Bakary Dabo
12 Novembre 2009
Le bilan d'exploitation de Senelec sur la période 2005-2009 a été soumis hier, mercredi 11 novembre à l'appréciation du grand public. Si les consommateurs ont salué les consultations publiques sur les conditions tarifaires de Senelec pour la période 2010-2014, ils ont à l'unanimité dénoncé le déficit de communication de Senelec vis-à-vis de ses clients.
Les associations de consommateurs et certains du secteur privé national n'ont pas manqué à l'appel hier, pour donner appréciation et suggestion sur le bilan d'exploitation de Senelec. Si elles ont presque agréé le bilan 2005-2009 de la Senelec, elles ne sont pas, par contre, en phase avec la manière de communiquer la Société nationale d'électricité (Senelec) surtout en tant de coupure intempestives de courant. Selon Mamadou Hann, Trésorier général de l'Adetels, le problème qui étouffe le plus les consommateurs c'est au niveau de l'information. A son avis, « le problème majeur de la Senelec c'est la communication parce que le délestage n'est pas un incident ni un accident. Senelec sait très bien si elle est en mesures de répondre à la demande ou non pour pouvoir informer les clients à l'avance. Il ne faut pas perdre de vue que les coupures de courant ont une incidence réelle sur le consommateur ». Alé Dieng, opérateur économique et membre de l'Unacois Jappo, abonde dans le même sens. Pour lui, le premier problème de la Senelec c'est la communication. C'est ainsi qu'il pense « la Senelec doit copier sur la Sde surtout quant il s'agit de coupure en avertissant ses clients à l'avance ». Même son de cloche pour El Hadj Niang de l'Union nationale des consommateurs du Sénégal (Uncs).

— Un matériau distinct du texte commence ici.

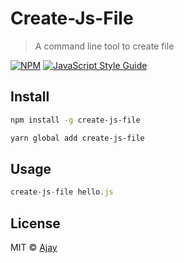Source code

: # Create-Js-File

> A command line tool to create file

[![NPM](https://img.shields.io/npm/v/create-js-file.svg)](https://www.npmjs.com/package/create-js-file) [![JavaScript Style Guide](https://img.shields.io/badge/code_style-standard-brightgreen.svg)](https://standardjs.com)

## Install

```bash
npm install -g create-js-file
```

```bash
yarn global add create-js-file
```

## Usage

```js
create-js-file hello.js
```

## License

MIT © [Ajay](LICENSE)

Entres autres problèmes évoqués, consommateurs et secteur n'ont manqué de relever des ecceuils dans le bilan d'exploitation de Senelec sur la période 20052009. Selon Jean Pierre Dieng, président nationale de l'Uncs, « le niveau de la qualité des installation électriques pose parfois problème que Senelec doit prendre en charge ». A son avis, cet exercice de consultation publique doit être décentralisé et animé dans les langues nationales pour mieux imprégner les populations. Mamadou Hann de l'Adetels, a fustigé la manière dont se fait l'accueil client au niveau des agences de la Senelec. A cela, il y a ajouté le problème que constitue les agents de la Senelec qui se présente dans les maisons sans badges ni moyens permettant de les identifier. Le représentant de l'Unacois Jappo, Alé Dieng, de son côté, pense qu' « au moment ou l'on parle de Stratégie de croissance accélérée, il y'a l'éternel problème de l'électricité ». Il a, par la même occasion, dénoncé ce qu'il qualifie de « faiblesse des consommateurs devant la Senelec ». Du dégroupage de Senelec en holding et trois filiales, il s'attend à la réduction du coût de l'électricité qui est un facteur de production pour le secteur privé. Pour Amadou Kanouté, un des participants à cette rencontre, « l'un des éléments qui préoccupe beaucoup le consommateur, c'est les charges fixes et le manque de performance dans la gestion de la Senelec qui est généralement fait supporté aux clients ». Il s'est ainsi interrogé sur les mécanismes dont dispose la Crse pour réguler ou statue sur ce problème. Anticipant sur la période 2010-2015, M. Kanouté dit qu'il n'a pas été ressenti les normes environnementales et sécuritaires dans les conditions tarifaires du le prochain quinquennat.
Pour les rassurer, le Président de la Commission de régulation du secteur de l'électricité (Crse), Idrissa Niasse, a fait savoir que la rencontre d'hier n'était que le lancement d'un long processus devant permettre de recueillir tous les remarques et suggestions. C'est ainsi qu'il exposé le calendrier de ces consultations qui prévoit une série de rencontre dont le 12 novembre avec la Senelec, 17 novembre avec le patronat et les consommateurs, 19 novembre avec les personnes ressources notamment les universitaires, 24 novembre avec les opérateur privés et le 26 novembre avec la presse.